Vor einiger Zeit schrieb ich an dieser Stelle über die bewusste Entscheidung von Frauen, zugunsten der Familie in Teilzeit zu gehen. Ich  sah darin ein neues Selbstbewusstsein, eine neue weibliche Gestaltungsmacht inklusive einer Absage an den humanverschlingenden Kapitalismus mit seinem Drang, den ganzen Menschen zu beanspruchen. Frauen wären nach dieser Interpretation Speerspitzen des New Work – Gedanken, der eine sinnvolle Lebensplanung auch abseits der eigenen Karriereplanung herausfordert. Doch das ist nur die eine Seite der Medaille.

Teilzeit ist immer noch was für Muttis und Kranke

Die andere Seite der Medaille beschreiben zwei hervorragende Texte, die ich gestern zum Thema „Vereinbarkeit von Beruf und Familie“ las. Die Autorin Pia Ziefle schreibt, es fehle an der Normalität, „ dass Kinder eben da sind und genauso zum Leben gehören wie, ähm, wie die Tapeten an der Wand? Wie die Blätter an den Bäumen? So in etwa. Dass sie so normal dazugehören, dass niemand im Büro rumdrucksen muss, weil sie schwanger ist, weil er noch ein Kind erwartet, weil alle früher nach Hause müssen zum Laternenumzug. Dass wirklich niemand überlegen muss, bewerbe ich mich auf diese oder die andere Stelle [..]. [..] Wenn wir von Vereinbarkeit sprechen, muss zuerst klar sein, dass wir hier als Gesellschaft Kinder bejahen. Was definitiv nicht der Fall ist.“

Warum ist das ein Problem für New Work? Weil die Personal- und Organisationsentwicklung in unserer Wirtschaft immer noch nach teilzeit- und kinderfeindlichen Gesichtspunkten läuft. Und da bei  „Teilzeit“ immer noch automatisch „Frau“ mitgedacht wird, läuft das Ganze auf den Fetisch der männlichen Vollzeitstelle hinaus. Wenn wir Frauen und Männern beidermaßen größtmöglichen Gestaltungsspielraum in Beruf und Familie zubilligen wollen, ist eine solche Denkfalle Gift.

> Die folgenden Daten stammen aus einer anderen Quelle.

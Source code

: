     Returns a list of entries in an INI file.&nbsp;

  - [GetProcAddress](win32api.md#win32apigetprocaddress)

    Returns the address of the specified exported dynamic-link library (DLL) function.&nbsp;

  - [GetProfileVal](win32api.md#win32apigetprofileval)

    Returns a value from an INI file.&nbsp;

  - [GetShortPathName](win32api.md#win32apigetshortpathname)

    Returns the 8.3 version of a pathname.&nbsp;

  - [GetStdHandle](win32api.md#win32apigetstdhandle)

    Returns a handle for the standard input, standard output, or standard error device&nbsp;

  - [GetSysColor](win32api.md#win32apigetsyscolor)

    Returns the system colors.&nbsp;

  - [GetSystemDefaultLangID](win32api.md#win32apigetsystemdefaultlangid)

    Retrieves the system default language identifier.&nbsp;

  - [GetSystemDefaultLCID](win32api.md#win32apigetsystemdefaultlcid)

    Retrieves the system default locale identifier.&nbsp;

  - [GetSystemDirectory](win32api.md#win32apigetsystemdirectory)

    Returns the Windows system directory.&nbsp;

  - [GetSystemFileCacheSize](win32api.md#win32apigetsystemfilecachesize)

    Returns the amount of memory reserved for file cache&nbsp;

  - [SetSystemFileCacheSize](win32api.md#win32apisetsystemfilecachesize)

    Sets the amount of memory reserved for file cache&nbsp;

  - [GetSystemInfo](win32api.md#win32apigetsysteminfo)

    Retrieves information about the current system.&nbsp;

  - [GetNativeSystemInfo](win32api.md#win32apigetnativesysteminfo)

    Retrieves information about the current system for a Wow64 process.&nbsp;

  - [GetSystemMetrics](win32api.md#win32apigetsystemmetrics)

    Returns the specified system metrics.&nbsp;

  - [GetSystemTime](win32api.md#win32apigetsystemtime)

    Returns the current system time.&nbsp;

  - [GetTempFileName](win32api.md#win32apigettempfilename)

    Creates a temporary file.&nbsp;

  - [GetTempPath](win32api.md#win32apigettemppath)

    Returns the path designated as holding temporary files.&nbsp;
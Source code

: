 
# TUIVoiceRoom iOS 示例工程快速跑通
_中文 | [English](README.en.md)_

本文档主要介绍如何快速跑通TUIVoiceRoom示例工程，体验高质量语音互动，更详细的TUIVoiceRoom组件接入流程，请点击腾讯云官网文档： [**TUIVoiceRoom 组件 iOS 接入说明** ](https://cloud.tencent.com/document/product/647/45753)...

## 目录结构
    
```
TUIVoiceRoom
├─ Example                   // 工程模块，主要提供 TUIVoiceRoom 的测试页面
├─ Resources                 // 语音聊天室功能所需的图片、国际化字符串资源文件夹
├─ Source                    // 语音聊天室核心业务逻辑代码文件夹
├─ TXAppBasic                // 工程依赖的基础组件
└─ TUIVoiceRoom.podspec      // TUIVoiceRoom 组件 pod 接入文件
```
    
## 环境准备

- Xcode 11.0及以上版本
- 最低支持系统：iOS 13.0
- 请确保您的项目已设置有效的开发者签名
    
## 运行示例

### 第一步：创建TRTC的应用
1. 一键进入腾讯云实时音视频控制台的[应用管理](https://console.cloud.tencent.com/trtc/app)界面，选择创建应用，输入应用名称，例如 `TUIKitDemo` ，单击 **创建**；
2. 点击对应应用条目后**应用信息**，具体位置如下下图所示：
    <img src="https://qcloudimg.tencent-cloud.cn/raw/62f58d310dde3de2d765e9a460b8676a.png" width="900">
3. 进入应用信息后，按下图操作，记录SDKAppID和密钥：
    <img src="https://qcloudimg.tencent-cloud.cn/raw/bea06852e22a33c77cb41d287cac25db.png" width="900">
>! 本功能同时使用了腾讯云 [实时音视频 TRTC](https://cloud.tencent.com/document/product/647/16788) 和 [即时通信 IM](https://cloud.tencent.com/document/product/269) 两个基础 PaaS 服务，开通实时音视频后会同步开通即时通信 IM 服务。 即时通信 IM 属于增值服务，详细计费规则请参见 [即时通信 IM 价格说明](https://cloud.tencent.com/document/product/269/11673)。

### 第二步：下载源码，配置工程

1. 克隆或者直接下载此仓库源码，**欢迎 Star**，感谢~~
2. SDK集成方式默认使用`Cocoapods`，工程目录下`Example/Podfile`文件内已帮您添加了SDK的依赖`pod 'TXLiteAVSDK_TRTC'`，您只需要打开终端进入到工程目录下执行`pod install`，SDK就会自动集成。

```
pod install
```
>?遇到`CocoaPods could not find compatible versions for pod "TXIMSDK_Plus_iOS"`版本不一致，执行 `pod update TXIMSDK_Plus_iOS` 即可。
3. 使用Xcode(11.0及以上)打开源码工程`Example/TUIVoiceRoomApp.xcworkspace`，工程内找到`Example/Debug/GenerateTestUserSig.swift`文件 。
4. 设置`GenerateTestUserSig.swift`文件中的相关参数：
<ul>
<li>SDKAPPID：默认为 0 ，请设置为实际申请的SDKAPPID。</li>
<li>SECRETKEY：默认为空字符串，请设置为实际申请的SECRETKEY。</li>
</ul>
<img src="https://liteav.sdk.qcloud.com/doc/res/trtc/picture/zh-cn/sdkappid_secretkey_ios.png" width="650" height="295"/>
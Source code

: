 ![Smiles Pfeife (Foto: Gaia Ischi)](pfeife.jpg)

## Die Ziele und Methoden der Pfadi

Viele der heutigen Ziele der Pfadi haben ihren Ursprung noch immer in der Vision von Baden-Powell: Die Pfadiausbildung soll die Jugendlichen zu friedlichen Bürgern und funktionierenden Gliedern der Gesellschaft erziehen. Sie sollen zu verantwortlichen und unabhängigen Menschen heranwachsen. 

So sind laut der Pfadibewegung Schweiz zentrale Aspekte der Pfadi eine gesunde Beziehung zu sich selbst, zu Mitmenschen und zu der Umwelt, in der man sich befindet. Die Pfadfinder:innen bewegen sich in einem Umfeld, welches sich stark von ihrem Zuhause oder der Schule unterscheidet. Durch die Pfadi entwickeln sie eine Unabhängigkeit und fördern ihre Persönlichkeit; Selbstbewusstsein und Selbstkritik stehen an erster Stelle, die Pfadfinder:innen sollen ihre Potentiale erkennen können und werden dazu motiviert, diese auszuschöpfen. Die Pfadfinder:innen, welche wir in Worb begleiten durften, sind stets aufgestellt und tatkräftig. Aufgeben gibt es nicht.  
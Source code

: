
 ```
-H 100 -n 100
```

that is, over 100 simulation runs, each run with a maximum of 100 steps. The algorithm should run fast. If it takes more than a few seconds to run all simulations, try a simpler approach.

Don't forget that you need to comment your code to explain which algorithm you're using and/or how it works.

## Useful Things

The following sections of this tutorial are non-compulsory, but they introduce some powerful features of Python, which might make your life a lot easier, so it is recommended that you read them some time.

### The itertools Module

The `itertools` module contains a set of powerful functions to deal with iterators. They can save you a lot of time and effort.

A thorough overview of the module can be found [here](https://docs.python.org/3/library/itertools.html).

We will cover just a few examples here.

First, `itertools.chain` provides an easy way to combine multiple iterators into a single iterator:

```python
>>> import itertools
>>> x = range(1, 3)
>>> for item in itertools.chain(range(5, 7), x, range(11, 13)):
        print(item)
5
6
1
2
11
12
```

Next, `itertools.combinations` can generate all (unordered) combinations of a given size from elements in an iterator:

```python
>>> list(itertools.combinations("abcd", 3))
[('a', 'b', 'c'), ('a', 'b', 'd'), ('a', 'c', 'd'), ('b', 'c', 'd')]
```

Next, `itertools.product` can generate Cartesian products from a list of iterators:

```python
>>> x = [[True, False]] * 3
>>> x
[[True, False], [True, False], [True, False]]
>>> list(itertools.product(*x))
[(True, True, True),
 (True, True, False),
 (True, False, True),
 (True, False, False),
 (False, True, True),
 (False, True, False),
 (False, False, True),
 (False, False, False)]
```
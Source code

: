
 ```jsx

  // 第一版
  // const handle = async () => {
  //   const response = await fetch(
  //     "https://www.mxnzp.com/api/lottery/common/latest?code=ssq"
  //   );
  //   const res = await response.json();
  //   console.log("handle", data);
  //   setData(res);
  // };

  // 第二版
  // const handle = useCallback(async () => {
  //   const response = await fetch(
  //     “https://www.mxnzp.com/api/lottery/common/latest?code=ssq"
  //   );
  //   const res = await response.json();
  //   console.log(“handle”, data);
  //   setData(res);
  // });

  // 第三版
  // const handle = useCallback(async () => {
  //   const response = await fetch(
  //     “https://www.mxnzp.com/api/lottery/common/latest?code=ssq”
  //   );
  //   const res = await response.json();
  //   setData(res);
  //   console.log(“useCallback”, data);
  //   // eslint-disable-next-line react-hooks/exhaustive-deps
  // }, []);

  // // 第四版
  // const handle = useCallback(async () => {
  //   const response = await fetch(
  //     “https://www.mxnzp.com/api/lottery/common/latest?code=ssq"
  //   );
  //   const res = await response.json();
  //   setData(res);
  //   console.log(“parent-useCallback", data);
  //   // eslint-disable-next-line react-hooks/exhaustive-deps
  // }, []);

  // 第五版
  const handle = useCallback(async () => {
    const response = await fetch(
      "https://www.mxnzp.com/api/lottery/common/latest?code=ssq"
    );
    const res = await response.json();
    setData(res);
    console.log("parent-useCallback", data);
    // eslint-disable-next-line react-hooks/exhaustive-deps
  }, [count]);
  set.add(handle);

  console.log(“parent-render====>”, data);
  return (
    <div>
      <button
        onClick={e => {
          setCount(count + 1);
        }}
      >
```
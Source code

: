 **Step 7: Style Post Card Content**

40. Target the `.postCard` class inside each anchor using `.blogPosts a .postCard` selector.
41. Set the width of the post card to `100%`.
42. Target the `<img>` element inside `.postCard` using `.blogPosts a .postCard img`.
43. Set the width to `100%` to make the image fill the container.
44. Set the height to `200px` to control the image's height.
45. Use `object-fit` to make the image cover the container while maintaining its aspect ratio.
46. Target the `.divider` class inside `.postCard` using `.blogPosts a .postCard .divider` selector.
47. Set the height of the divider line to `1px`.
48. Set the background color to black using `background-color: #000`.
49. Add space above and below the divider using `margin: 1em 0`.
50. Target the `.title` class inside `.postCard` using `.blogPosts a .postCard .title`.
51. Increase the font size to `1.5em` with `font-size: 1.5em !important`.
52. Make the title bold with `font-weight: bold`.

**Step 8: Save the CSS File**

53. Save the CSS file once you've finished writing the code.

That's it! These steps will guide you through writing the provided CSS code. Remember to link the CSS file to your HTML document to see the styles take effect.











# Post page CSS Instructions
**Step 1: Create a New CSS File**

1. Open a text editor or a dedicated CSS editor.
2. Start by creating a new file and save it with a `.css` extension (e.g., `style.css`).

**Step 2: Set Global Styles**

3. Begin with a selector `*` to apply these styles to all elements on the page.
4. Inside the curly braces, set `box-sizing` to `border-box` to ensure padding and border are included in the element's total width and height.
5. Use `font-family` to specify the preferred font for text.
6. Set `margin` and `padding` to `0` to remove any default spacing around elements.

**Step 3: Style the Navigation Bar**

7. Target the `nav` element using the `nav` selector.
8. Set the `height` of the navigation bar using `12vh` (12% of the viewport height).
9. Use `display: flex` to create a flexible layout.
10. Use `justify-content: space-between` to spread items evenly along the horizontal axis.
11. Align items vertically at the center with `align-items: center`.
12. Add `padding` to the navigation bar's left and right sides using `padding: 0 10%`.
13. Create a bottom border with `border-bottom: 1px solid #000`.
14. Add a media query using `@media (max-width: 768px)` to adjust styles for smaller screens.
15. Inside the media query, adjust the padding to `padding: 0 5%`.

Man wird nicht wegen, sondern trotz Kindern eingestellt

Der anonym bloggende „ersatzpapi“ bringt es auf den Punkt: „Es macht keinen Sinn, dass Eltern einem potentiellen Arbeitgeber erklären müssen, wie sie die Betreuung der Kinder denn regeln. Dass Eltern einen Lebenslauf zu erklären haben, in dem Lücken in der Berufstätigkeit aufgrund von Betreuungszeiten für die Kinder vorkommen. [..] Dass Karrieren unwiderruflich beendet sind, wenn man sich eine Zeitlang um die Kinder kümmert. Dass es Eltern gibt, die ihre Kinder gar nicht oder teilweise gar nicht sehen, weil sie sich für einen bestimmten Karriereweg entschieden haben.“

Die überwiegende Erfahrung von Arbeitnehmern und Arbeitssuchenden ist ganz klar: Man wird nicht wegen, sondern trotz Kindern eingestellt. Was für eine verrückte, lebensfeindliche Haltung! (die ich allerdings leider auch in meiner eigenen Arbeit immer wieder bestätigt bekomme). Übrigens komme man mir nicht mit dem Argument der 40h-Woche-Verfügbarkeit:

  • Erstens kenne ich nicht wenige Firmen, die an ihrem Präsentismus kranken, die bräuchten an manchen Stellen gar keine Vollzeitfräfte (während sie an anderer Stelle absaufen, auch das kommt vor).
  • Zweitens kann man Arbeit heutzutage intelligent organisieren, ohne dass man ständig im Büro hockt: mit Home Office, Job Sharing (wenn man sich traut), flexiblen Arbeitszeiten etc.
  • Drittens kann man die Power und Kreativität, die Arbeitgeber von einem verlangen, gar nicht acht Stunden pro Tag abrufen. Voll da ist man höchstens drei Stunden, der Rest ist mehr oder minder organisierte Füllung mit Mails, Einschlaf-Meetings oder Administration.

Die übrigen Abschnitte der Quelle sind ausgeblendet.